Procédure devant la cour
Par une requête enregistrée le 15 mai 2023, M. A..., représenté par Me Huard, demande à la cour :
1°) d'annuler ce jugement du magistrat désigné par le président du tribunal administratif de Grenoble du 17 mars 2023 ;
2°) d'annuler l'arrêté susmentionné du 28 février 2023 ;
3°) d'enjoindre à la préfète du Rhône d'enregistrer sa demande d'asile ;
4°) de mettre à la charge de l'État la somme de 1 200 euros en application des dispositions combinées de l'article 37 de la loi du 10 juillet 1991 relative à l'aide juridique et de l'article L. 761-1 du code de justice administrative.
Il soutient que :
- en l'absence de nécessité explicitée et de mention des diligences accomplies pour obtenir la présence de l'interprète à l'entretien, le recours à un interprète par téléphone est illégal ;
- l'arrêté est insuffisamment motivé ;
- l'accord explicite de l'Allemagne devra être produit ;
- l'arrêté n'indique pas sur quel alinéa de l'article 12 du règlement (UE) n° 604/2013 il est fondé ;
- les délais de trois et deux mois prévus par l'article 21 de ce même règlement n'ont pas été respectés ;
- il n'est pas justifié de la qualification requise par la personne ayant exercé les fonctions d'interprète ;
- les informations prévues par l'article 29 du règlement (UE) n° 603/2013 ne lui ont pas été délivrées ;
- le caractère contradictoire de la procédure a été méconnu ;
- la notification de la décision ne contient pas toutes les mentions requises par l'article 2 62°) du règlement ;
- l'entretien n'a pas été mené dans le respect de l'article 5 du règlement.
Par un mémoire enregistré le 9 juin 2023, la préfète du Rhône conclut au rejet de la requête.
Elle soutient qu'aucun des moyens soulevés par le requérant n'est fondé.
M. A... a été admis au bénéfice de l'aide juridictionnelle totale par une décision du 26 avril 2023.

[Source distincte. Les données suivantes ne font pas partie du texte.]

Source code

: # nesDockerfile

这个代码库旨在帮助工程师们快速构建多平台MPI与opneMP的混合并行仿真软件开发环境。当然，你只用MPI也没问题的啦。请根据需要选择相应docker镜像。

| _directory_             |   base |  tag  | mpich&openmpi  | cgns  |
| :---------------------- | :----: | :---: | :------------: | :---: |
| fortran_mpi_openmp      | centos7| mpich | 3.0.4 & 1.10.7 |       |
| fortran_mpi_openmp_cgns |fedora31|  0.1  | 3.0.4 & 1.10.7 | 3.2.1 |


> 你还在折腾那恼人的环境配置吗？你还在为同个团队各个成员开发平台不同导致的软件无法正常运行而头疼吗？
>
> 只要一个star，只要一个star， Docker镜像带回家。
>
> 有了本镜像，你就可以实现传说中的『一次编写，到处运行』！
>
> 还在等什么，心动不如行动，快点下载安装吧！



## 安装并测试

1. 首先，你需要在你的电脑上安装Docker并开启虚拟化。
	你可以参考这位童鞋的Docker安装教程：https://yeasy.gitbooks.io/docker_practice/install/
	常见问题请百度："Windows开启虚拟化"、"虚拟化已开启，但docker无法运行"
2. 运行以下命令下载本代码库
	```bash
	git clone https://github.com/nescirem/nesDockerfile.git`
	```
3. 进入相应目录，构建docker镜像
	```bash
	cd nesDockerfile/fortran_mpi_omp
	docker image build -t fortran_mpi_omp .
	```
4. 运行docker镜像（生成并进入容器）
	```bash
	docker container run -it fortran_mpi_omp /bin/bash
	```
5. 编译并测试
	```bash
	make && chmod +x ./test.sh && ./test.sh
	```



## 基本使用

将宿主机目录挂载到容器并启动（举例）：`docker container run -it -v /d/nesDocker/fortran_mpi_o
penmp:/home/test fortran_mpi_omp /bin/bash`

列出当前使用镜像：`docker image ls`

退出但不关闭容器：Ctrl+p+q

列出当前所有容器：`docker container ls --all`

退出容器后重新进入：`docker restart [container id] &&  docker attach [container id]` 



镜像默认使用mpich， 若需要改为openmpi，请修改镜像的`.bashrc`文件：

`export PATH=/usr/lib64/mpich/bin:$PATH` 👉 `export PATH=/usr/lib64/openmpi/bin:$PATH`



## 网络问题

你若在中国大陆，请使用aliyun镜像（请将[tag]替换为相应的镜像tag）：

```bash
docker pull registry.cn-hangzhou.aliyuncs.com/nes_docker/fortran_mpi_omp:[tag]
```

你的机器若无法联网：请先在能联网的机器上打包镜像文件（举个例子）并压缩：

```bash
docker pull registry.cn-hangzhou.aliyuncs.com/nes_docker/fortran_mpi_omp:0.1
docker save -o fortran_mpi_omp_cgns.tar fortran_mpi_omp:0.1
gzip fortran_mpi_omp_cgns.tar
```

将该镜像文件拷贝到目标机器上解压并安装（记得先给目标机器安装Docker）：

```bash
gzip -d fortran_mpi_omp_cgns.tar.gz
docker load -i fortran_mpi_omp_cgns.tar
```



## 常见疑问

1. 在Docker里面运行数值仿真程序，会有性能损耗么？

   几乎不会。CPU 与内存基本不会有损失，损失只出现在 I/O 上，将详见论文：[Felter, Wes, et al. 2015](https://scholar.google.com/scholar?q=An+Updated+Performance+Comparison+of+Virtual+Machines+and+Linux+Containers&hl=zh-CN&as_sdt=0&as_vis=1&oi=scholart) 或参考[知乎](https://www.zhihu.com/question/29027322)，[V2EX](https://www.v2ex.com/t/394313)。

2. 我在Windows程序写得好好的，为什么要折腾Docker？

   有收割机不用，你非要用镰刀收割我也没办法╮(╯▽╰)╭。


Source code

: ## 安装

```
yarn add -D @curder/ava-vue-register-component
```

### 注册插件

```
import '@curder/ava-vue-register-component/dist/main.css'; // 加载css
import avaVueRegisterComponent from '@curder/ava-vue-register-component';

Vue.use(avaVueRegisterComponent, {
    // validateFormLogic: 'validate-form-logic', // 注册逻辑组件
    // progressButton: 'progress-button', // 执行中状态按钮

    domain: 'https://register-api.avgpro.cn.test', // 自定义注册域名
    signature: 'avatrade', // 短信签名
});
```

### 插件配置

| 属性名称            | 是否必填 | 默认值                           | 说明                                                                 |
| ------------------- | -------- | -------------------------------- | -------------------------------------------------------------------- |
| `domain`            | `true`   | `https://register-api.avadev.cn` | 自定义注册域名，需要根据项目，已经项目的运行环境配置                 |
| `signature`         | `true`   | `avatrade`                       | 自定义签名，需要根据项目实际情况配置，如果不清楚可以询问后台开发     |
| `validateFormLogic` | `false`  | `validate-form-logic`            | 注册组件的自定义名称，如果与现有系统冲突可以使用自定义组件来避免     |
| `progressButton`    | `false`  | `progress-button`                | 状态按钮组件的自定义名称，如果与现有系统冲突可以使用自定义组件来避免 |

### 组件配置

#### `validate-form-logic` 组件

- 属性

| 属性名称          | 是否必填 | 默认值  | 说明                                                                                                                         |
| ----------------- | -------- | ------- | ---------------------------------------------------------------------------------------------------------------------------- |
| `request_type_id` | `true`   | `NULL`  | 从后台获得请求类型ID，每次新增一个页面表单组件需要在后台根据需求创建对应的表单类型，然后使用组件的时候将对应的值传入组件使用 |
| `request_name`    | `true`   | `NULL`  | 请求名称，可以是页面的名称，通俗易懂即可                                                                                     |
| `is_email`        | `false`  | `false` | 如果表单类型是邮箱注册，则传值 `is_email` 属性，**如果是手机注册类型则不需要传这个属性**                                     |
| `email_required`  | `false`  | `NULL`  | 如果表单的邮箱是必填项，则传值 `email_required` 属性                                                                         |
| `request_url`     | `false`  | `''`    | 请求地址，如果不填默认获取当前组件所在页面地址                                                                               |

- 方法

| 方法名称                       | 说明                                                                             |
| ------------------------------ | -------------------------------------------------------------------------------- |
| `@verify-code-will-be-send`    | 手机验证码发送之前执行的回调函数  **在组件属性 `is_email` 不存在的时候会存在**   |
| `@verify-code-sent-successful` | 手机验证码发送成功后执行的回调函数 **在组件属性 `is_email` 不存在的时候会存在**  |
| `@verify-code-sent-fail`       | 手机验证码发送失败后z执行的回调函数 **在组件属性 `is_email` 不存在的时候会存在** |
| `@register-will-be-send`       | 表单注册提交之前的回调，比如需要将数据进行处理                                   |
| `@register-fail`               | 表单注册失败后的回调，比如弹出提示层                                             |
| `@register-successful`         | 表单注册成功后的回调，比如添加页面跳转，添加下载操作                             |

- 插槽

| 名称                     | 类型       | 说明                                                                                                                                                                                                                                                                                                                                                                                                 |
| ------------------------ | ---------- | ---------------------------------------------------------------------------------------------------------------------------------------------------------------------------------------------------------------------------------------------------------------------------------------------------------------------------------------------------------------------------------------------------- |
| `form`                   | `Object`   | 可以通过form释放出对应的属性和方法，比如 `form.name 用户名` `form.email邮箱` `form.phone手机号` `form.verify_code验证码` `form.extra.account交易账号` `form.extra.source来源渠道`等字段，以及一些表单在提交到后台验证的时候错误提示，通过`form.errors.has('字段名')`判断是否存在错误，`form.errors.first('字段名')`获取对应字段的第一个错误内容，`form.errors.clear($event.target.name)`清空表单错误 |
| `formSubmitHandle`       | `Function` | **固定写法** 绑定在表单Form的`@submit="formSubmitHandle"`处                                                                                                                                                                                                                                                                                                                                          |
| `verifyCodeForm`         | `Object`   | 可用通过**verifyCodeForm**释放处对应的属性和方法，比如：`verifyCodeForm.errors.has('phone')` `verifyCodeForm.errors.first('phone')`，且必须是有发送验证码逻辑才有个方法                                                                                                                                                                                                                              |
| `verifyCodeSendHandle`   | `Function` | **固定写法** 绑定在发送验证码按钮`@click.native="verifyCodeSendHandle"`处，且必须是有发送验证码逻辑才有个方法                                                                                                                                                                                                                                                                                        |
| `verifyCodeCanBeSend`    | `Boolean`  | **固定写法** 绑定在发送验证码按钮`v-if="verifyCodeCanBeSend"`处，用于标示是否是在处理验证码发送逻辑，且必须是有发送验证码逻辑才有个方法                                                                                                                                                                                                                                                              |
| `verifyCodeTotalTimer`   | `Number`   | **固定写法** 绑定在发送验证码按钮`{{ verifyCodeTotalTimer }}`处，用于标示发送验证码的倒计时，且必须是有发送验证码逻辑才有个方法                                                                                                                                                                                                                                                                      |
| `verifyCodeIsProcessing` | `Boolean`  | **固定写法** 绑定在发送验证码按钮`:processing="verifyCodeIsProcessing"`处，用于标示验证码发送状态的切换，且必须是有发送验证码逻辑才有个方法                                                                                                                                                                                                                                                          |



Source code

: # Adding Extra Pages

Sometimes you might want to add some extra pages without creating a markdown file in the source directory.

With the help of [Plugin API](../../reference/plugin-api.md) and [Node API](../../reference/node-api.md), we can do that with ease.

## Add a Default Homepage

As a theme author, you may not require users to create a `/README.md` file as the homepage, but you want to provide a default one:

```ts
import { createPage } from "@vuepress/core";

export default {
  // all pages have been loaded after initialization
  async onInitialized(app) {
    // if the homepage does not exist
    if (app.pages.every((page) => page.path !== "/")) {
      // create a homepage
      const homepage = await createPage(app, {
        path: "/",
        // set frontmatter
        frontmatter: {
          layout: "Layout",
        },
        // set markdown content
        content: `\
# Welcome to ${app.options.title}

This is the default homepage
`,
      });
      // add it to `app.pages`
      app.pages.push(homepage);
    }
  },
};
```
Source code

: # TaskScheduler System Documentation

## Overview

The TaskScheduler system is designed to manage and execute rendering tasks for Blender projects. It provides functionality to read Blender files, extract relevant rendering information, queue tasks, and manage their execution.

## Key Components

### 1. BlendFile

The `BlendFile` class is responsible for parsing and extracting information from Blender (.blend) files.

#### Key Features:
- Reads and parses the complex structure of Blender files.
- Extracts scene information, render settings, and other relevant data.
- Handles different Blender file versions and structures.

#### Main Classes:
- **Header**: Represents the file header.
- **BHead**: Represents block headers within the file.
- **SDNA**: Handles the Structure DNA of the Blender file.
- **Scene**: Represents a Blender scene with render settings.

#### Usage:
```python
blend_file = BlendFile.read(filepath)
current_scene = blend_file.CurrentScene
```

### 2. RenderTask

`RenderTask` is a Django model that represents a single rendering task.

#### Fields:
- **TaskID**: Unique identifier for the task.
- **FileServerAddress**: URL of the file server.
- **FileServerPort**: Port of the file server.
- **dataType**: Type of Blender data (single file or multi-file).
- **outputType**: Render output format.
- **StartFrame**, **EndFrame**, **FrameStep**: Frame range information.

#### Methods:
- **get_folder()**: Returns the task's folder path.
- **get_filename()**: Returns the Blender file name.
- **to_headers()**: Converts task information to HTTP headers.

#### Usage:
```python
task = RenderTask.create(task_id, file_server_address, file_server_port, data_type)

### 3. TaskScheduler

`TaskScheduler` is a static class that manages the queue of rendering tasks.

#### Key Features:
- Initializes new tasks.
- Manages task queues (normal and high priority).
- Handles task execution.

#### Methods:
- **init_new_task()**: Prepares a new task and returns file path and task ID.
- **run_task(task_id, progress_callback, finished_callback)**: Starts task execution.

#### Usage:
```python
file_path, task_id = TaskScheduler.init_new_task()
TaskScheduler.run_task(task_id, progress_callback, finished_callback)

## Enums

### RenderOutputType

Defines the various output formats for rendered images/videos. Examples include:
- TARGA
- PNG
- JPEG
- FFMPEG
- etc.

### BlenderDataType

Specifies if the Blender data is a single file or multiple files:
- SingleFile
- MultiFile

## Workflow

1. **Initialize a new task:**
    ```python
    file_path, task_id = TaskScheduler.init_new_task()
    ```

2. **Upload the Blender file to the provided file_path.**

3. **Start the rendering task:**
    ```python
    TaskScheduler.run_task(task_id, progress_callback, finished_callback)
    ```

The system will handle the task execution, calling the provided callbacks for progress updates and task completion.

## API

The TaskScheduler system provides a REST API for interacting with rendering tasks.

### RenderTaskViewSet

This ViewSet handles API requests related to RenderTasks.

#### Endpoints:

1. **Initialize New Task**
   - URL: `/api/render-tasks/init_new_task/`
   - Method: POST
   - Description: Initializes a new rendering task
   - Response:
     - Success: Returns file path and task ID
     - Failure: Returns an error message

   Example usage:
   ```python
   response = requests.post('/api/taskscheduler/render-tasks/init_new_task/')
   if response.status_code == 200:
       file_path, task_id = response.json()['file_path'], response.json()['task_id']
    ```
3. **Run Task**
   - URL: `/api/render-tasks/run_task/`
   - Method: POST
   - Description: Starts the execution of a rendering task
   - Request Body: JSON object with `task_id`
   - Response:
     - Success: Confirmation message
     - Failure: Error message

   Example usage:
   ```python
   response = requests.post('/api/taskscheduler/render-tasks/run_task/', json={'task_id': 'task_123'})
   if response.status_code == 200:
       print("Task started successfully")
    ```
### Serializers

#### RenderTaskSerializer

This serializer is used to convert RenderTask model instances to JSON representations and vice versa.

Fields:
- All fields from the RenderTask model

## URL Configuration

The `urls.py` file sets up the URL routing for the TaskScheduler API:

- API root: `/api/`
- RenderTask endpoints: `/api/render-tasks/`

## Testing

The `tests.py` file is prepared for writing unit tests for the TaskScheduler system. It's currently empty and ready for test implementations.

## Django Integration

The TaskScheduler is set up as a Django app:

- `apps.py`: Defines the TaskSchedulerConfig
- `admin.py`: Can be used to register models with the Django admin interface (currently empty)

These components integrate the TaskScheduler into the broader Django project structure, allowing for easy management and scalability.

Vu les autres pièces du dossier ;
Vu :
- la convention de Genève du 28 juillet 1951 relative aux réfugiés ;
- le règlement (UE) n° 603/2013 du Parlement européen et du Conseil du 26 juin 2013 ;
- le règlement n° 604/2013 du Parlement européen et du Conseil du 26 juin 2013 ;
- le code de l'entrée et du séjour des étrangers et du droit d'asile ;
- le code des relations entre le public et l'administration ;
- la loi n° 91-647 du 10 juillet 1991 ;
- le code de justice administrative ;
Le président de la formation de jugement ayant dispensé la rapporteure publique, sur sa proposition, de prononcer des conclusions à l'audience ;
Les parties ayant été régulièrement averties du jour de l'audience ;
Le rapport de Mme Dèche, présidente assesseure, ayant été entendu au cours de l'audience publique ;
Considérant ce qui suit :
1. M. A..., ressortissant angolais, est entré irrégulièrement en France le 29 octobre 2022, selon ses déclarations, et a déposé une demande d'asile, le 1er février 2023. La consultation du fichier " VIS " a révélé que l'intéressé était titulaire d'un visa délivré par les autorités allemandes et valable jusqu'au 25 octobre 2022. Ces autorités, saisies d'une demande de prise en charge sur le fondement de l'article 12 du règlement (UE) n° 604/2013, ont fait connaître leur accord le 16 février 2023. Par un arrêté du 28 février 2023, la préfète du Rhône a ordonné le transfert de M. A... aux autorités allemandes, responsables de l'examen de sa demande d'asile. M. A... relève appel du jugement du 17 mars 2023 par lequel le magistrat désigné par le président du tribunal administratif de Grenoble a rejeté sa demande tendant à l'annulation de cet arrêté.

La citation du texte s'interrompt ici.